Screening population and strategies

The implemented screening strategies include follow-up screening algorithms (surveillance) based on the Austrian guidelines [11] and recommendations of the European Society of Gastrointestinal Endoscopy (ESGE) [28] and were confirmed by the Austrian expert panel. Four screening strategies are considered: 1) No Screening, 2) annual immunochemical fecal occult blood test (FIT) at age 40–75 years, 3) annual guaiac-based fecal occult blood test (gFOBT) at age 40–75 years, and 4) ten-yearly colonoscopy at age 50–70 years. Other index tests were not considers by the experts for several reasons including limited relevance in the Austrian setting (sigmoidoscopy), additional radiation and missing recommendation for routine use (CT colonography) or limited evidence on test accuracy (DNA stool tests).

In the screening strategies with annual FIT and gFOBT, the patients with a positive blood test result undergo diagnostic colonoscopy.

In all strategies, patients with detected CRC are treated according to Austrian treatment guidelines. They continue with follow-up examinations and do not enter the regular screening program again. Identified non-adenomas and advanced adenomas are removed by polypectomy and individuals continue screening according to the assumptions described below.

In the screening strategies with annual fecal occult blood tests, patients with detected non-advanced adenomas continue screening with colonoscopy every 10 years. The detection of advanced adenomas leads to 3-yearly surveillance with colonoscopy.
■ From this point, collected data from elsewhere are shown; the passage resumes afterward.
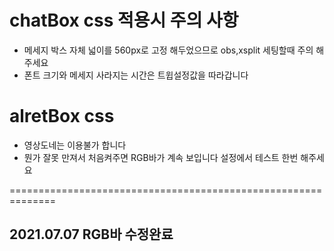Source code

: # chatBox css 적용시 주의 사항
- 메세지 박스 자체 넓이를 560px로 고정 해두었으므로 obs,xsplit 세팅할때 주의 해주세요
- 폰트 크기와 메세지 사라지는 시간은 트윕설정값을 따라갑니다

# alretBox css
- 영상도네는 이용불가 합니다
- 뭔가 잘못 만져서 처음켜주면 RGB바가 계속 보입니다 설정에서 테스트 한번 해주세요


==============================================================

## 2021.07.07 RGB바 수정완료
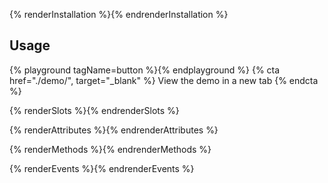 {% renderInstallation %}{% endrenderInstallation %}

## Usage
  {% playground tagName=button %}{% endplayground %}
  {% cta href="./demo/", target="_blank" %}
View the demo in a new tab
  {% endcta %}

{% renderSlots %}{% endrenderSlots %}

{% renderAttributes %}{% endrenderAttributes %}

{% renderMethods %}{% endrenderMethods %}

{% renderEvents %}{% endrenderEvents %}
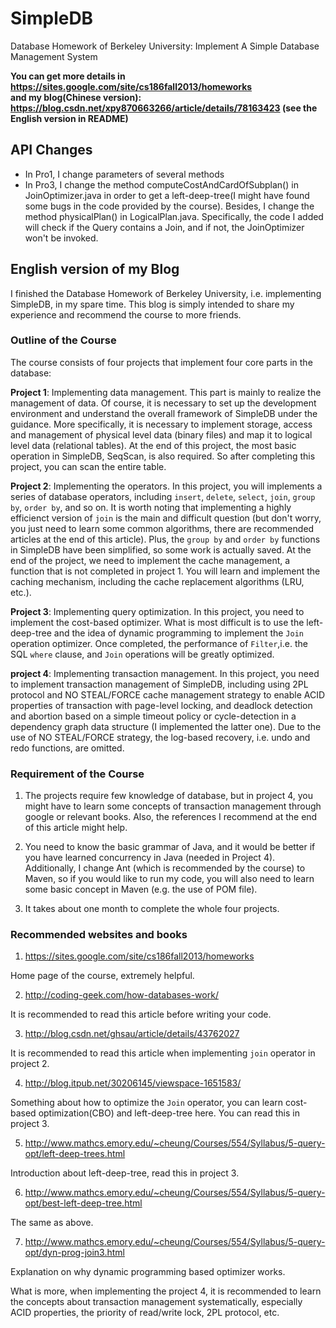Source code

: # SimpleDB
Database Homework of Berkeley University: Implement A Simple Database Management System 

**You can get more details in https://sites.google.com/site/cs186fall2013/homeworks**  
 **and my blog(Chinese version): https://blog.csdn.net/xpy870663266/article/details/78163423 (see the English version in README)**
 

## API Changes
+ In Pro1, I change parameters of several methods
+ In Pro3, I change the method computeCostAndCardOfSubplan() in JoinOptimizer.java in order to get a left-deep-tree(I might have found some bugs in the code provided by the course). Besides, I change the method physicalPlan() in LogicalPlan.java. Specifically, the code I added will check if the Query contains a Join, and if not, the JoinOptimizer won't be invoked.


## English version of my Blog

I finished the Database Homework of Berkeley University, i.e. implementing SimpleDB, in my spare time. This blog is simply intended to share my experience and recommend the course to more friends.

### Outline of the Course

The course consists of four projects that implement four core parts in the database:

**Project 1**: Implementing data management. This part is mainly to realize the management of data. Of course, it is necessary to set up the development environment and understand the overall framework of SimpleDB under the guidance. More specifically, it is necessary to implement storage, access and management of physical level data (binary files) and map it to logical level data (relational tables). At the end of this project, the most basic operation in SimpleDB, SeqScan, is also required. So after completing this project, you can scan the entire table.

**Project 2**: Implementing the operators. In this project, you will implements a series of database operators, including `insert`, `delete`, `select`, `join`, `group by`, `order by`, and so on. It is worth noting that implementing a highly efficienct version of `join` is the main and difficult question (but don't worry, you just need to learn some common algorithms, there are recommended articles at the end of this article). Plus, the `group by` and `order by` functions in SimpleDB have been simplified, so some work is actually saved. At the end of the project, we need to implement the cache management, a function that is not completed in project 1. You will learn and implement the caching mechanism, including the cache replacement algorithms (LRU, etc.).

**Project 3**: Implementing query optimization. In this project, you need to implement the cost-based optimizer. What is most difficult is to use the left-deep-tree and the idea of dynamic programming to implement the `Join` operation optimizer. Once completed, the performance of `Filter`,i.e. the SQL `where` clause, and `Join` operations will be greatly optimized.


**project 4**: Implementing transaction management. In this project, you need to implement transaction management of SimpleDB, including using 2PL protocol and NO STEAL/FORCE cache management strategy to enable ACID properties of transaction with page-level locking, and deadlock detection and abortion based on a simple timeout policy or cycle-detection in a dependency graph data structure (I implemented the latter one). Due to the use of NO STEAL/FORCE strategy, the log-based recovery, i.e. undo and redo functions, are omitted.

### Requirement of the Course

1. The projects require few knowledge of database, but in project 4, you might have to learn some concepts of transaction management through google or relevant books. Also, the references I recommend at the end of this article might help.

2. You need to know the basic grammar of Java, and it would be better if you have learned concurrency in Java (needed in Project 4). Additionally, I change Ant (which is recommended by the course) to Maven, so if you would like to run my code, you will also need to learn some basic concept in Maven (e.g. the use of POM file).

3. It takes about one month to complete the whole four projects.

### Recommended websites and books

1. https://sites.google.com/site/cs186fall2013/homeworks

Home page of the course, extremely helpful.

2. http://coding-geek.com/how-databases-work/

It is recommended to read this article before writing your code.

3. http://blog.csdn.net/ghsau/article/details/43762027

It is recommended to read this article when implementing `join` operator in project 2.

4. http://blog.itpub.net/30206145/viewspace-1651583/

Something about how to optimize the `Join` operator, you can learn cost-based optimization(CBO) and left-deep-tree here. You can read this in project 3.

5. http://www.mathcs.emory.edu/~cheung/Courses/554/Syllabus/5-query-opt/left-deep-trees.html

Introduction about left-deep-tree, read this in project 3.

6. http://www.mathcs.emory.edu/~cheung/Courses/554/Syllabus/5-query-opt/best-left-deep-tree.html

The same as above.

7. http://www.mathcs.emory.edu/~cheung/Courses/554/Syllabus/5-query-opt/dyn-prog-join3.html


Explanation on why dynamic programming based optimizer works.


What is more, when implementing the project 4, it is recommended to learn the concepts about transaction management systematically, especially ACID properties, the priority of read/write lock, 2PL protocol, etc.
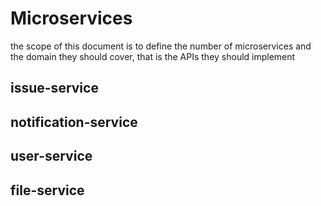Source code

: # Microservices
the scope of this document is to define the number of microservices and the domain they should cover, that is the APIs they should implement

## issue-service

## notification-service

## user-service

## file-service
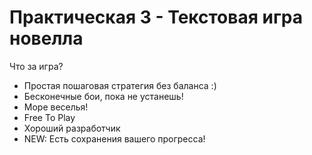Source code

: # Практическая 3 - Текстовая игра новелла

Что за игра?

- Простая пошаговая стратегия без баланса :)
- Бесконечные бои, пока не устанешь!
- Море веселья!
- Free To Play
- Хороший разработчик
- NEW: Есть сохранения вашего прогресса!
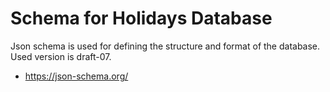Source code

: # Schema for Holidays Database

Json schema is used for defining the structure and format of the database. Used version is draft-07.

* https://json-schema.org/
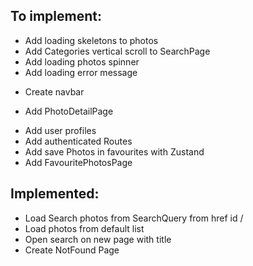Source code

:## To implement:

- Add loading skeletons to photos
- Add Categories vertical scroll to SearchPage
- Add loading photos spinner
- Add loading error message

* Create navbar

* Add PhotoDetailPage

- Add user profiles
- Add authenticated Routes
- Add save Photos in favourites with Zustand
- Add FavouritePhotosPage

## Implemented:

- Load Search photos from SearchQuery from href id /<param>
- Load photos from default list
- Open search on new page with title
- Create NotFound Page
Similarly, in the colonoscopy screening program individuals continue with the 10-year colonoscopy screening interval, if non-advanced adenomas are detected and patients with detected advanced adenomas, are referred to 3-yearly surveillance.

Patients undergoing 3-yearly surveillance continue surveillance in 3-years intervals only if an advanced adenoma was found in the following surveillance examination. If non-advanced or no adenomas are found, these individuals are referred to 5-yearly surveillance with colonoscopy. They will continue the 5-yearly surveillance as long as no advanced adenomas are detected. A detection of advanced adenomas will lead to 3-yearly surveillance.

In all strategies, surveillance examinations until the age of 75 are considered.

Natural history data and model calibration

Natural history parameters for the progression of the disease were estimated in three steps. First, epidemiological data (cancer incidence, cancer stage distribution) were determined from Statistics Austria [29] and published literature serving as starting parameter sets and calibration targets. Second, the model was calibrated in a hierarchical fashion using optimization algorithms (Nelder Mead and Basinn-Hoping) and third, a final parameter adjustment was performed to meet the calibration-target distribution for all cancer stages. Further details on model calibration and the natural history parameter values are reported in the Additional file 1.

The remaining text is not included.